After being tossed about from congregation to congregation in the heats of the Unitarian controversy, and squabbles about the American war, he had been relegated to an obscure village, where he was to spend the last thirty years of his life, far from the only converse that he loved, the talk about disputed texts of Scripture, and the cause of civil and religious liberty. Here he passed his days, repining, but resigned, in the study of the Bible and the perusal of the Commentators – huge folios, not easily got through, one of which would outlast a winter! ... My father's life was comparatively a dream; but it was a dream of infinity and eternity, of death, the resurrection, and a judgment to come!

While Hazlitt's failure to secure a powerful position in the Unitarian ministry may have been a source of disappointment for him, he continued to participate in Unitarian debate on a national level. In addition to producing three volumes of sermons while living at Wem, he was a regular contributor to periodicals such as the Protestant Dissenter's Magazine and the Universal Theological Magazine.

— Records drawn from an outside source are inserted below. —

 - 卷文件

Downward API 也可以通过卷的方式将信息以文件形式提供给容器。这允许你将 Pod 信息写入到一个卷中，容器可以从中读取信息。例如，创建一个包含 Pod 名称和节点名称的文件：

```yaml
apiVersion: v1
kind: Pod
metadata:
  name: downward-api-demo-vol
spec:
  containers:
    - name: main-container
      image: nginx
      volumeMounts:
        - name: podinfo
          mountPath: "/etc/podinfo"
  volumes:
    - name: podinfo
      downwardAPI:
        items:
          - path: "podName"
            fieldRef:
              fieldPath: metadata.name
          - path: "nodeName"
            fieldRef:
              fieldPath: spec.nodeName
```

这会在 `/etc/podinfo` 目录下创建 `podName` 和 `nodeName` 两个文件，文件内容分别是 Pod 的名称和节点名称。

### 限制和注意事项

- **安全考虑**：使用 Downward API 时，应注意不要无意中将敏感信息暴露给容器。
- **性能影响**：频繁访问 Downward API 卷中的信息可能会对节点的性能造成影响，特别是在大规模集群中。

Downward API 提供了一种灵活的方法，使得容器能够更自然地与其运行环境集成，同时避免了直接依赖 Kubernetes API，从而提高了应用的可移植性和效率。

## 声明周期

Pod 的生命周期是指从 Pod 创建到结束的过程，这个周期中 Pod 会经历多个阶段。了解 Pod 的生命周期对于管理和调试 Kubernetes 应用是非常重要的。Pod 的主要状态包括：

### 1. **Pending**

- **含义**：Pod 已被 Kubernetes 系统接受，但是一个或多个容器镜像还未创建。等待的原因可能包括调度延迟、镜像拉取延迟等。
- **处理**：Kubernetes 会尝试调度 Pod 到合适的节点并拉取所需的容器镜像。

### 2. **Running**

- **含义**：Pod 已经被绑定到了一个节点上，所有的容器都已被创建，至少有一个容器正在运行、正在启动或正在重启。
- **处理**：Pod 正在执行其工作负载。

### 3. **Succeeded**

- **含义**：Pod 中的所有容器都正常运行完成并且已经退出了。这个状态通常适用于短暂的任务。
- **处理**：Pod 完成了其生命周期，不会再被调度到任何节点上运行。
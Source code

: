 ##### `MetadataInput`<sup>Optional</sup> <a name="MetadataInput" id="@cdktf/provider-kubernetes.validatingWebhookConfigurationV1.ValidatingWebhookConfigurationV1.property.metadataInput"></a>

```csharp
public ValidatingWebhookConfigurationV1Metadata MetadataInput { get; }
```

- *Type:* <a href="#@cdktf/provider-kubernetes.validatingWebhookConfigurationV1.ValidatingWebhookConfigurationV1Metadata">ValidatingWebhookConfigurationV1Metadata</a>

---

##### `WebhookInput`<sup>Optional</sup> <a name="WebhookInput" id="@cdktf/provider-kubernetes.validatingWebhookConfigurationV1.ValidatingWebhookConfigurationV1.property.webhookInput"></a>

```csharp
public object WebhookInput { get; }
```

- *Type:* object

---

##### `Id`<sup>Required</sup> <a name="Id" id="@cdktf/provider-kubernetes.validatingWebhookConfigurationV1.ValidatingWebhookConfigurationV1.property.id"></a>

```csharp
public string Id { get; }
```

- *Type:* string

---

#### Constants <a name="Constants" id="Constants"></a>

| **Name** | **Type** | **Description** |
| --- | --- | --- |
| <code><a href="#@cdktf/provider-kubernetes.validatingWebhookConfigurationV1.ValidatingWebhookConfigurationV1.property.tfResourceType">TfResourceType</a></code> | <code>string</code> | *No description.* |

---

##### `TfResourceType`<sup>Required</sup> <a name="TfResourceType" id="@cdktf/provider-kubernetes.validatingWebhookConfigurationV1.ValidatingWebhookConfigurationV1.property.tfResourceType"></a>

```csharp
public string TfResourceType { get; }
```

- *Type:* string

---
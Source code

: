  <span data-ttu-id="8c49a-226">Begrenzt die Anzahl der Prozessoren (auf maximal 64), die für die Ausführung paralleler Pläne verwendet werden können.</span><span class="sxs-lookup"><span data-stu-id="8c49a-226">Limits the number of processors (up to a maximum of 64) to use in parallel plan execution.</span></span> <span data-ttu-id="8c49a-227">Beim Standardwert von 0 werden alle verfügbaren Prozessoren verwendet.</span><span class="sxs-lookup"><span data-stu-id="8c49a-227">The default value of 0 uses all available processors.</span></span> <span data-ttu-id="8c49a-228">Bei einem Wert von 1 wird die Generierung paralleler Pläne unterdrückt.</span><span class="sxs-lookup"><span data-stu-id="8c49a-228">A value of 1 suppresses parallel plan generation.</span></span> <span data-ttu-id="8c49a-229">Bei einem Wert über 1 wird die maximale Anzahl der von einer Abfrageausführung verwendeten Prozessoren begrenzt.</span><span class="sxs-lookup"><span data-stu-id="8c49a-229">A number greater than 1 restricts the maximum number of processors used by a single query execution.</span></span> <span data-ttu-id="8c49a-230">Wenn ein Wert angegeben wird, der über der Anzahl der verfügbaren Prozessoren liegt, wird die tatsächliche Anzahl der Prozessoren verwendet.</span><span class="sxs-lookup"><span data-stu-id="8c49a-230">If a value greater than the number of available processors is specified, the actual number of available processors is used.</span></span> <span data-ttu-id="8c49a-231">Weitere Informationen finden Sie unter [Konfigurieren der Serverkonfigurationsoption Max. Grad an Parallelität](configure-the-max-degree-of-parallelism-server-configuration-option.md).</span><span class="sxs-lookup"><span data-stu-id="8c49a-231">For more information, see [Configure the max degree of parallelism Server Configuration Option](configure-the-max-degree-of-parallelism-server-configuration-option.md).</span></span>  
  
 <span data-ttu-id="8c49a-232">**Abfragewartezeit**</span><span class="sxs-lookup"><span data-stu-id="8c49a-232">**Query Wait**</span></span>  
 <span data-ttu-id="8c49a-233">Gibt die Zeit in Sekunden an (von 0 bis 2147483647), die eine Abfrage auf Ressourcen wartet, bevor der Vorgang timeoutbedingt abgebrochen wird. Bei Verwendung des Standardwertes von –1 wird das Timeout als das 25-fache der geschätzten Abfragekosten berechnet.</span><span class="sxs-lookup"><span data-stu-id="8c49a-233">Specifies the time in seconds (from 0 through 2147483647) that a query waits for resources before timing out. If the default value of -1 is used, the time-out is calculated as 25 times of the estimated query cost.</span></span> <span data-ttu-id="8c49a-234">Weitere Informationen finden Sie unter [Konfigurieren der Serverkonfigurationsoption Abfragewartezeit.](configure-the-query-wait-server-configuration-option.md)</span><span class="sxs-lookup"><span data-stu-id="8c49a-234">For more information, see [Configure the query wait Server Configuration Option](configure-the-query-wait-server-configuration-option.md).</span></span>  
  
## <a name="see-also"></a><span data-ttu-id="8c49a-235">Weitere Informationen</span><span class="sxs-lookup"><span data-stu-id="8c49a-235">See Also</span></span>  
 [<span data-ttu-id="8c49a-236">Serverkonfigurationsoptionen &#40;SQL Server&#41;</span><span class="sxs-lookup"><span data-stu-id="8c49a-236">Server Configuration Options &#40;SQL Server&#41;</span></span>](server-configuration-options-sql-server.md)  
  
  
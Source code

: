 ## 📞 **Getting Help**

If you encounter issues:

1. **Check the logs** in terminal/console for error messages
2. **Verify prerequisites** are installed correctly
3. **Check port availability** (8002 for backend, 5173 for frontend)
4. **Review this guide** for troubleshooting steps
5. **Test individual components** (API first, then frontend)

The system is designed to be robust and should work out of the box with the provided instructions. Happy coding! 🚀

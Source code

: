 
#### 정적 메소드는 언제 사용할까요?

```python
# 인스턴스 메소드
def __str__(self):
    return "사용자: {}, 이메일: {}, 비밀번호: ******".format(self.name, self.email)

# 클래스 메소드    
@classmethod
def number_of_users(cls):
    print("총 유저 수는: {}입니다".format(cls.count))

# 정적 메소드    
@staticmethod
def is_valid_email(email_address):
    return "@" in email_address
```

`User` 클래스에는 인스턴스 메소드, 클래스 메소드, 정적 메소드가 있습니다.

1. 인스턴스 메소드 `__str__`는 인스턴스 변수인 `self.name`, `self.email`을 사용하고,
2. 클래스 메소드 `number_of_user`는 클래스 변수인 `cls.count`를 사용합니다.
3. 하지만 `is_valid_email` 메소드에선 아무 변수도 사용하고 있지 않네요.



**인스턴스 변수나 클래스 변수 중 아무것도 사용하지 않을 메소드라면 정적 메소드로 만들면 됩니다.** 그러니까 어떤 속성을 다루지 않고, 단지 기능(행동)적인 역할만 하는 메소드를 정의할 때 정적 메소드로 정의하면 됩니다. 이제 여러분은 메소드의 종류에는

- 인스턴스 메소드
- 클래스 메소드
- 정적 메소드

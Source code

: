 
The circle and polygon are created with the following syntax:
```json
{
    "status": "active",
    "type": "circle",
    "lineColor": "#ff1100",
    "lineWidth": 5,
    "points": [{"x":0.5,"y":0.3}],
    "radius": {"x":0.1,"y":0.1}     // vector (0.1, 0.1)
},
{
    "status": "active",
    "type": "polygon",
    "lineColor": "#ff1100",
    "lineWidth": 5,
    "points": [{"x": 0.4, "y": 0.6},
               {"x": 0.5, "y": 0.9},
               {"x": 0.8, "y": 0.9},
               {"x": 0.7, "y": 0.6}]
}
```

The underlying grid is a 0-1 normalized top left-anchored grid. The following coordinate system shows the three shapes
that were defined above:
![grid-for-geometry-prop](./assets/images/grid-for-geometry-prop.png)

In 1801 (possibly early 1802), Hazlitt's son William returned to Wem to paint his portrait. Sitting in the chapel at Wem, with the winter sun raking across the subject's face, the painter described his 64-year-old father as "then in a green old age, with strong-marked features, and scarred with the smallpox", who read an old copy of Shaftesbury's Characteristics as he sat. The painting – now in Maidstone Museum and Art Gallery – was shown at the prestigious Royal Academy summer exhibition in 1802. Paulin has argued that the younger Hazlitt's reference to Shaftesbury is significant, because it establishes "a deliberate connection between advanced Whig culture and his father in the tiny Unitarian meeting-house in Wem".

In his retirement, Hazlitt lived at Addlestone in Surrey, at Bath in Somerset, and at Crediton in Devon, where he died in 1820.